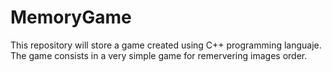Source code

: # MemoryGame
This repository will store a game created using C++ programming languaje. The game consists in a very simple game for remervering images order.
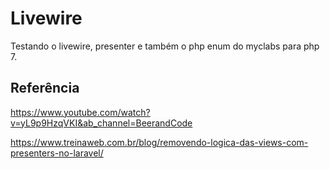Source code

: # Livewire

Testando o livewire, presenter e também o php enum do myclabs para php 7.

## Referência
https://www.youtube.com/watch?v=yL9p9HzqVKI&ab_channel=BeerandCode

https://www.treinaweb.com.br/blog/removendo-logica-das-views-com-presenters-no-laravel/

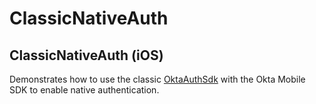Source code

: # ClassicNativeAuth

## ClassicNativeAuth (iOS)

Demonstrates how to use the classic [OktaAuthSdk](https://github.com/okta/okta-auth-swift) with the Okta Mobile SDK to enable native authentication.

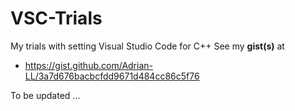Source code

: # VSC-Trials
My trials with setting Visual Studio Code for C++ 
See my **gist(s)** at
* https://gist.github.com/Adrian-LL/3a7d676bacbcfdd9671d484cc86c5f76

To be updated ...
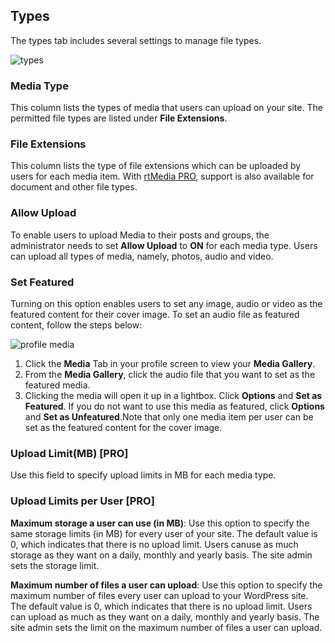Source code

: ##  Types

The types tab includes several settings to manage file types.

![types](https://cloud.githubusercontent.com/assets/1140051/7648543/bcb6a464-fb01-11e4-841e-67ee14743bf7.png)


### Media Type


This column lists the types of media that users can upload on your site. The permitted file types are listed under **File Extensions**.


### File Extensions


This column lists the type of file extensions which can be uploaded by users for each media item. With [rtMedia PRO](https://rtcamp.com/products/rtmedia-pro/), support is also available for document and other file types.


### Allow Upload


To enable users to upload Media to their posts and groups, the administrator needs to set **Allow Upload** to **ON** for each media type. Users can upload all types of media, namely, photos, audio and video.


### Set Featured


Turning on this option enables users to set any image, audio or video as the featured content for their cover image. To set an audio file as featured content, follow the steps below:


![profile media](https://cloud.githubusercontent.com/assets/1140051/7648564/f7ddc13a-fb01-11e4-9820-54ff47946229.png)


1. Click the **Media** Tab in your profile screen to view your **Media Gallery**.
2. From the **Media Gallery**, click the audio file that you want to set as the featured media.
3. Clicking the media will open it up in a lightbox. Click **Options** and **Set as Featured**. If you do not want to use this media as featured, click **Options** and **Set as Unfeatured**.Note that only one media item per user can be set as the featured content for the cover image.


### Upload Limit(MB) [PRO]


Use this field to specify upload limits in MB for each media type.


### Upload Limits per User [PRO]


**Maximum storage a user can use (in MB)**: Use this option to specify the same storage limits (in MB) for every user of your site. The default value is 0, which indicates that there is no upload limit. Users canuse as much storage as they want on a daily, monthly and yearly basis. The site admin sets the storage limit.

**Maximum number of files a user can upload**: Use this option to specify the maximum number of files every user can upload to your WordPress site. The default value is 0, which indicates that there is no upload limit. Users can upload as much as they want on a daily, monthly and yearly basis. The site admin sets the limit on the maximum number of files a user can upload.
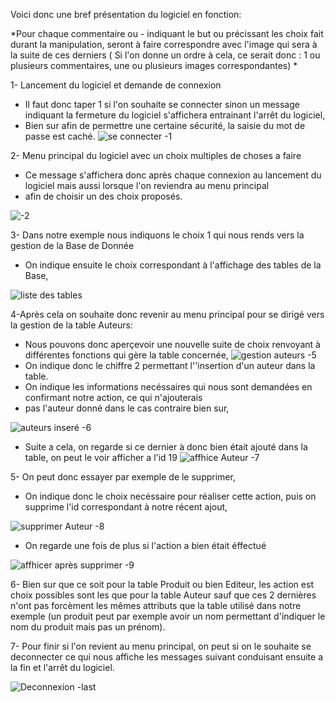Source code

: Voici donc une bref présentation du logiciel en fonction:

*Pour chaque commentaire ou - indiquant le but ou précissant les choix fait durant la manipulation, seront à faire correspondre avec l'image qui sera à la suite de ces derniers ( Si l'on donne un ordre à cela, ce serait donc : 1 ou plusieurs commentaires, une ou plusieurs images correspondantes) *

1- Lancement du logiciel et demande de connexion
- Il faut donc taper 1 si l'on souhaite se connecter sinon un message indiquant la fermeture du logiciel s'affichera entrainant l'arrêt du logiciel,
- Bien sur afin de permettre une certaine sécurité, la saisie du mot de passe est caché.
![se connecter -1](https://user-images.githubusercontent.com/77386472/162221264-bb1aabb6-52eb-437d-a9a3-bf3f585f0f30.png)

2- Menu principal du logiciel avec un choix multiples de choses a faire
- Ce message s'affichera donc après chaque connexion au lancement du logiciel mais aussi lorsque l'on reviendra au menu principal
-  afin de choisir un des choix proposés.

![-2](https://user-images.githubusercontent.com/77386472/162220474-d9590cb0-fa52-4d58-93ce-8d20106eae13.png)

3- Dans notre exemple nous indiquons le choix 1 qui nous rends vers la gestion de la Base de Donnée
- On indique ensuite le choix correspondant à l'affichage des tables de la Base,

![liste des tables](https://user-images.githubusercontent.com/77386472/162220634-c740d0cd-4455-4df7-a04a-d6a1556e418e.png)

4-Après cela on souhaite donc revenir au menu principal pour se dirigé vers la gestion de la table Auteurs:
- Nous pouvons donc aperçevoir une nouvelle suite de choix renvoyant à différentes fonctions qui gère la table concernée,
![gestion auteurs -5](https://user-images.githubusercontent.com/77386472/162219733-80f36603-5fb8-49a8-a99d-f2ac49c2f38f.png)
- On indique donc le chiffre 2 permettant l''insertion d'un auteur dans la table.
- On indique les informations necéssaires qui nous sont demandées en confirmant notre action, ce qui n'ajouterais
- pas l'auteur donné dans le cas contraire bien sur,

![auteurs inseré -6](https://user-images.githubusercontent.com/77386472/162224143-cfb4dd98-51d7-4834-89a3-a4f82f1f2a44.png)
- Suite a cela, on regarde si ce dernier à donc bien était ajouté dans la table, on peut le voir afficher a l'id 19
![affhice Auteur -7](https://user-images.githubusercontent.com/77386472/162219752-fc1173f4-d019-41d4-b416-3e1f4a74615d.png)

5- On peut donc essayer par exemple de le supprimer,
- On indique donc le choix necéssaire pour réaliser cette action, puis on supprime l'id correspondant à notre récent ajout,

![supprimer Auteur -8](https://user-images.githubusercontent.com/77386472/162219791-e51e7f54-510a-48f9-a892-ffdf84dc8c5c.png)

- On regarde une fois de plus si l'action a bien était éffectué

![affhicer après supprimer -9](https://user-images.githubusercontent.com/77386472/162219804-10037d11-49e8-427f-93af-0110ea70e050.png)

6- Bien sur que ce soit pour la table Produit ou bien Editeur, les action est choix possibles sont les que pour la table Auteur 
sauf que ces 2 dernières n'ont pas forcèment les mêmes attributs que la table utilisé dans notre exemple (un produit peut par exemple avoir un nom  permettant d'indiquer le nom du produit mais pas un prénom).

7- Pour finir si l'on revient au menu principal, on peut si on le souhaite se deconnecter ce qui nous affiche les messages suivant conduisant ensuite a la fin et l'arrêt du logiciel.

![Deconnexion -last](https://user-images.githubusercontent.com/77386472/162219845-8fa2e4aa-4850-4461-9aa1-20f281c32745.png)
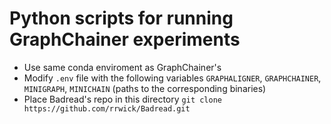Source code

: # Python scripts for running GraphChainer experiments

- Use same conda enviroment as GraphChainer's
- Modify `.env` file with the following variables `GRAPHALIGNER`, `GRAPHCHAINER`, `MINIGRAPH`, `MINICHAIN` (paths to the corresponding binaries)
- Place Badread's repo in this directory `git clone https://github.com/rrwick/Badread.git`
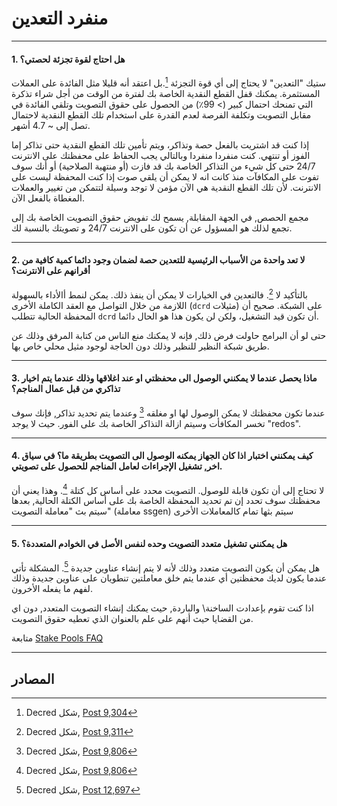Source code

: # <i class="fa fa-male"></i> منفرد التعدين

---

#### 1. هل احتاج لقوة تجزئة لحصتي؟

ستيك "التعدين" لا يحتاج إلى أي قوة التجزئة [^ 9304].بل اعتقد أنه قليلا مثل الفائدة على العملات المستثمرة. يمكنك قفل القطع النقدية الخاصة بك لفترة من الوقت من أجل شراء تذكرة التي تمنحك احتمال كبير (> 99٪) من الحصول على حقوق التصويت وتلقي الفائدة في مقابل التصويت وتكلفة الفرصة لعدم القدرة على استخدام تلك القطع النقدية لاحتمال تصل إلى ~ 4.7 أشهر.

إذا كنت قد اشتريت بالفعل حصة وتذاكر، ويتم تأمين تلك القطع النقدية حتى تذاكر إما الفوز أو تنتهي. كنت منفردا منفردا وبالتالي يجب الحفاظ على محفظتك على الانترنت 24/7 حتى كل شيء من التذاكر الخاصة بك قد فازت (أو منتهية الصلاحية) أو أنك سوف تفوت على المكافآت منذ كانت انه لا يمكن أن يلقي صوت إذا كنت المحفظة ليست على الانترنت. لأن تلك القطع النقدية هي الآن مؤمن لا توجد وسيلة لتتمكن من تغيير والعملات المغطاة بالفعل الآن.

مجمع الحصص, في الجهة المقابلة, يسمح لك تفويض حقوق التصويت الخاصة بك إلى تجمع لذلك هو المسؤول عن أن تكون على الانترنت 24/7 و تصويتك بالنسبة لك.

---

#### 2. لا تعد واحدة من الأسباب الرئيسية للتعدين حصة لضمان وجود دائما كمية كافية من أقرانهم على الانترنت؟

بالتأكيد لا [^ 9311]. فالتعدين في الخيارات لا يمكن أن ينفذ ذلك. يمكن لنمط أالأداء بالسهولة اللازمة من خلال التواصل مع العقد الكاملة الأخرى (`dcrd` مثيلات) على الشبكة. صحيح أن المحفظة الحالية تتطلب `dcrd` أن تكون قيد التشغيل، ولكن لن يكون هذا هو الحال دائما.

حتى لو أن البرامج حاولت فرض ذلك, فإنه لا يمكنك منع الناس من كتابة المرفق وذلك عن طريق شبكة النظير للنظير وذلك دون الحاجة لوجود مثيل محلي خاص بها.

---

#### 3. ماذا يحصل عندما لا يمكنني الوصول الى محفظتي او عند اغلاقها وذلك عندما يتم اخيار تذاكري من قبل عمال المناجم؟

عندما تكون محفظتك لا يمكن الوصول لها او مغلقه [^9806]   وعندما يتم تحديد تذاكر, فإنك سوف تخسر المكافأت وسيتم ازالة التذاكر الخاصة بك على الفور. حيث لا يوجد "redos".

---

#### 4. كيف يمكنني اختبار اذا كان الجهاز يمكنه الوصول الى التصويت بطريقة ما؟ في سياق اخر, تشغيل الإجراءات لعامل المناجم للحصول على تصويتي.

لا تحتاج إلى أن تكون قابلة للوصول. التصويت محدد على أساس كل كتلة [^ 9806]. وهذا يعني أن محفظتك سوف تحدد إن تم تحديد المحفظة الخاصة بك على أساس الكتلة الحالية, بعدها سيتم بث "معاملة التصويت" (معاملة ssgen) سيتم بثها تمام كالمعاملات الأخرى

---

#### 5. هل يمكنني تشغيل متعدد التصويت وحده لنفس الأصل في الخوادم المتعددة؟

هل يمكن أن يكون التصويت متعدد وذلك لأنه لا يتم إنشاء عناوين جديدة [^12697]. المشكلة تأتي عندما يكون لديك محفظتين أي عندما يتم خلق معاملتين تنطويان على عناوين جديدة وذلك لفهم ما يفعله الأخرون.

اذا كنت تقوم بإعدادت الساخنة\ والباردة, حيث يمكنك إنشاء التصويت المتعدد, دون اي من القضايا حيث أنهم على علم بالعنوان الذي تعطيه حقوق التصويت. 

متابعة  [Stake Pools FAQ](/faq/proof-of-stake/stake-pools.md)

---

## <i class="fa fa-book"></i> المصادر 

[^9304]: Decred شكل, [Post 9,304](https://forum.decred.org/threads/626/page-2#post-9304)
[^9311]: Decred شكل, [Post 9,311](https://forum.decred.org/threads/582/page-2#post-9311)
[^9806]: Decred شكل, [Post 9,806](https://forum.decred.org/threads/180/page-6#post-9806)
[^12697]: Decred شكل, [Post 12,697](https://forum.decred.org/threads/1127/#post-12697)
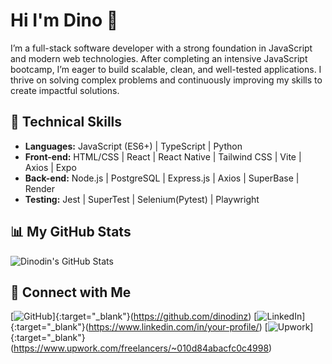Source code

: # Hi I'm Dino 👋

I’m a full-stack software developer with a strong foundation in JavaScript and modern web technologies. After completing an intensive JavaScript bootcamp, I’m eager to build scalable, clean, and well-tested applications. I thrive on solving complex problems and continuously improving my skills to create impactful solutions.

## 🔧 Technical Skills
- **Languages:** JavaScript (ES6+) | TypeScript | Python
- **Front-end:** HTML/CSS | React | React Native | Tailwind CSS | Vite | Axios | Expo 
- **Back-end:** Node.js | PostgreSQL | Express.js | Axios | SuperBase | Render
- **Testing:** Jest | SuperTest | Selenium(Pytest) | Playwright 


## 📊 My GitHub Stats  
![Dinodin's GitHub Stats](https://github-readme-stats.vercel.app/api?username=dinodinz&show_icons=true&theme=radical)

## 🔗 Connect with Me
[![GitHub](https://img.shields.io/badge/-GitHub-181717?style=flat&logo=github&logoColor=white)]{:target="_blank"}(https://github.com/dinodinz)
[![LinkedIn](https://img.shields.io/badge/-LinkedIn-0077B5?style=flat&logo=linkedin&logoColor=white)]{:target="_blank"}(https://www.linkedin.com/in/your-profile/)
[![Upwork](https://img.shields.io/badge/-upwork-6FDA44?style=flat&logo=upwork&logoColor=white)]{:target="_blank"}(https://www.upwork.com/freelancers/~010d84abacfc0c4998)


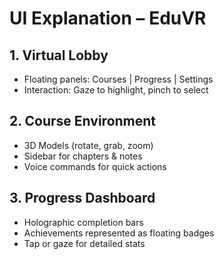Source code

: # UI Explanation – EduVR

## 1. Virtual Lobby
- Floating panels: Courses | Progress | Settings
- Interaction: Gaze to highlight, pinch to select

## 2. Course Environment
- 3D Models (rotate, grab, zoom)
- Sidebar for chapters & notes
- Voice commands for quick actions

## 3. Progress Dashboard
- Holographic completion bars
- Achievements represented as floating badges
- Tap or gaze for detailed stats

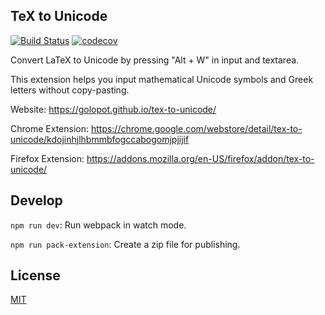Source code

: ## TeX to Unicode

[![Build Status](https://travis-ci.org/golopot/tex-to-unicode.svg?branch=master)](https://travis-ci.org/golopot/tex-to-unicode)
[![codecov](https://codecov.io/gh/golopot/tex-to-unicode/branch/master/graph/badge.svg)](https://codecov.io/gh/golopot/tex-to-unicode)

Convert LaTeX to Unicode by pressing "Alt + W" in input and textarea.

This extension helps you input mathematical Unicode symbols and Greek letters without copy-pasting.

Website: https://golopot.github.io/tex-to-unicode/

Chrome Extension: https://chrome.google.com/webstore/detail/tex-to-unicode/kdojinhjlhbmmbfogccabogomjpjijif

Firefox Extension: https://addons.mozilla.org/en-US/firefox/addon/tex-to-unicode/

## Develop

`npm run dev`: Run webpack in watch mode.

`npm run pack-extension`: Create a zip file for publishing.

## License

[MIT](LICENSE)
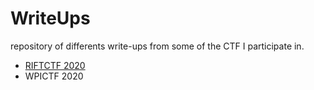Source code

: # WriteUps
repository of differents write-ups from some of the CTF I participate in. 

- [RIFTCTF 2020](https://github.com/jdesalle/WriteUps/tree/master/RiftCTF2020)
- WPICTF 2020
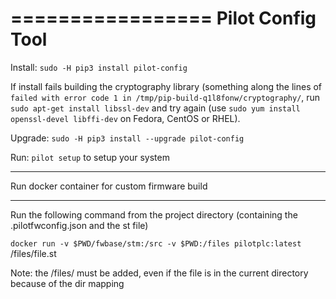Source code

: =================
Pilot Config Tool
=================

Install:
`sudo -H pip3 install pilot-config`

If install fails building the cryptography library (something along the lines of `failed with error code 1 in /tmp/pip-build-q1l8fonw/cryptography/`, run `sudo apt-get install libssl-dev` and try again (use `sudo yum install openssl-devel libffi-dev` on Fedora, CentOS or RHEL).

Upgrade:
`sudo -H pip3 install --upgrade pilot-config`

Run:
`pilot setup`
to setup your system

**************************************************
Run docker container for custom firmware build
**************************************************

Run the following command from the project directory (containing the .pilotfwconfig.json and the st file)

`docker run -v $PWD/fwbase/stm:/src -v $PWD:/files pilotplc:latest` /files/file.st

Note: the /files/ must be added, even if the file is in the current directory because of the dir mapping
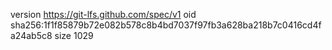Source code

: version https://git-lfs.github.com/spec/v1
oid sha256:1f1f85879b72e082b578c8b4bd7037f97fb3a628ba218b7c0416cd4fa24ab5c8
size 1029
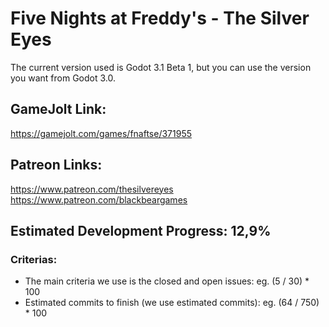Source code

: # Five Nights at Freddy's - The Silver Eyes

The current version used is Godot 3.1 Beta 1, but you can use the version you want from Godot 3.0. 

## GameJolt Link:

https://gamejolt.com/games/fnaftse/371955

## Patreon Links:

https://www.patreon.com/thesilvereyes
https://www.patreon.com/blackbeargames

## Estimated Development Progress: 12,9%

### Criterias:

- The main criteria we use is the closed and open issues: eg. (5 / 30) * 100
- Estimated commits to finish (we use estimated commits): eg. (64 / 750) * 100
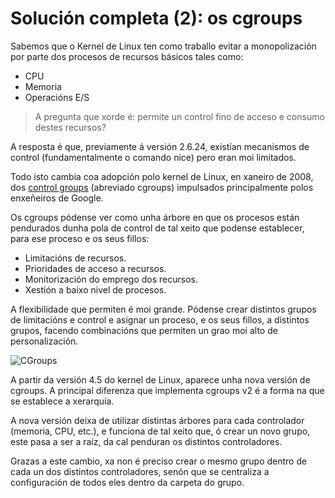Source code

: # Solución completa (2): os cgroups

Sabemos que o Kernel de Linux ten como traballo evitar a monopolización por parte dos procesos de recursos básicos tales como:

- CPU
- Memoria
- Operacións E/S 

> A pregunta que xorde é: permite un control fino de acceso e consumo destes recursos? 

A resposta é que, previamente á versión 2.6.24, existían mecanismos de control (fundamentalmente o comando nice) pero eran moi limitados.

Todo isto cambia coa adopción polo kernel de Linux, en xaneiro de 2008, dos [control groups](https://wiki.archlinux.org/index.php/cgroups) (abreviado cgroups) impulsados principalmente polos enxeñeiros de Google. 

Os cgroups pódense ver como unha árbore en que os procesos están pendurados dunha pola de control de tal xeito que podense establecer, para ese proceso e os seus fillos:

- Limitacións de recursos.
- Prioridades de acceso a recursos.
- Monitorización do emprego dos recursos.
- Xestión a baixo nivel de procesos.

A flexibilidade que permiten é moi grande. Pódense crear distintos grupos de limitacións e control e asignar un proceso, e os seus fillos, a distintos grupos, facendo combinacións que permiten un grao moi alto de personalización. 

![CGroups](./../_media/01_que_e_un_contedor_de_software/cgroups_1.png)

A partir da versión 4.5 do kernel de Linux, aparece unha nova versión de cgroups. A principal diferenza que implementa cgroups v2 é a forma na que se establece a xerarquía.

A nova versión deixa de utilizar distintas árbores para cada controlador (memoria, CPU, etc.), e funciona de tal xeito que, ó crear un novo grupo, este pasa a ser a raíz, da cal penduran os distintos controladores. 

Grazas a este cambio, xa non é preciso crear o mesmo grupo dentro de cada un dos distintos controladores, senón que se centraliza a configuración de todos eles dentro da carpeta do grupo.
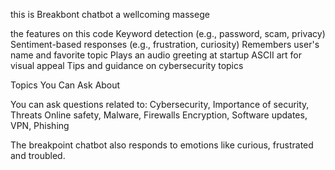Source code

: this is Breakbont chatbot
a wellcoming massege 

the features on this code
Keyword detection (e.g., password, scam, privacy)
Sentiment-based responses (e.g., frustration, curiosity)
Remembers user's name and favorite topic
Plays an audio greeting at startup
ASCII art for visual appeal
Tips and guidance on cybersecurity topics

Topics You Can Ask About

You can ask questions related to:
 Cybersecurity, Importance of security, Threats
 Online safety, Malware, Firewalls
 Encryption, Software updates, VPN, Phishing

The breakpoint chatbot also responds to emotions like curious, frustrated and troubled.

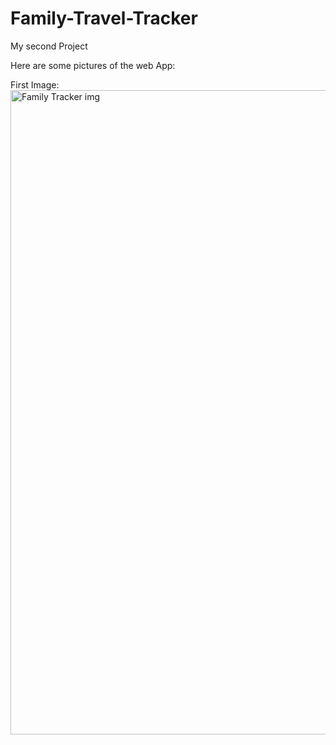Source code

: # Family-Travel-Tracker
My second Project

Here are some pictures of the web App:

First Image:
<img width="1031" alt="Family Tracker img" src="https://github.com/Anuragroy24/Family-Travel-Tracker/assets/122443089/1489c5f2-9ef3-47b6-889d-7d42ad03e0a8">
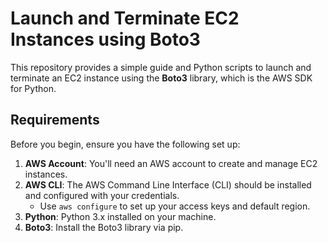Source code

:# Launch and Terminate EC2 Instances using Boto3

This repository provides a simple guide and Python scripts to launch and terminate an EC2 instance using the **Boto3** library, which is the AWS SDK for Python.

## Requirements

Before you begin, ensure you have the following set up:

1. **AWS Account**: You'll need an AWS account to create and manage EC2 instances.
2. **AWS CLI**: The AWS Command Line Interface (CLI) should be installed and configured with your credentials.
    - Use `aws configure` to set up your access keys and default region.
3. **Python**: Python 3.x installed on your machine.
4. **Boto3**: Install the Boto3 library via pip.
-=-=-=-=-
INSTRUCTIONS TO FOLLOW →
Retype exactly. Include each line from the start of the material through the line holding "See my **gist(s)** at", and leave the pictures out.

ANSWER TO THE EXERCISE →
Source code

: # MemoryGame
This repository will store a game created using C++ programming languaje. The game consists in a very simple game for remervering images order.
Source code

: # Livewire

Testando o livewire, presenter e também o php enum do myclabs para php 7.

## Referência
https://www.youtube.com/watch?v=yL9p9HzqVKI&ab_channel=BeerandCode

https://www.treinaweb.com.br/blog/removendo-logica-das-views-com-presenters-no-laravel/

Source code

: # ClassicNativeAuth

## ClassicNativeAuth (iOS)

Demonstrates how to use the classic [OktaAuthSdk](https://github.com/okta/okta-auth-swift) with the Okta Mobile SDK to enable native authentication.

Source code

: # VSC-Trials
My trials with setting Visual Studio Code for C++ 
See my **gist(s)** at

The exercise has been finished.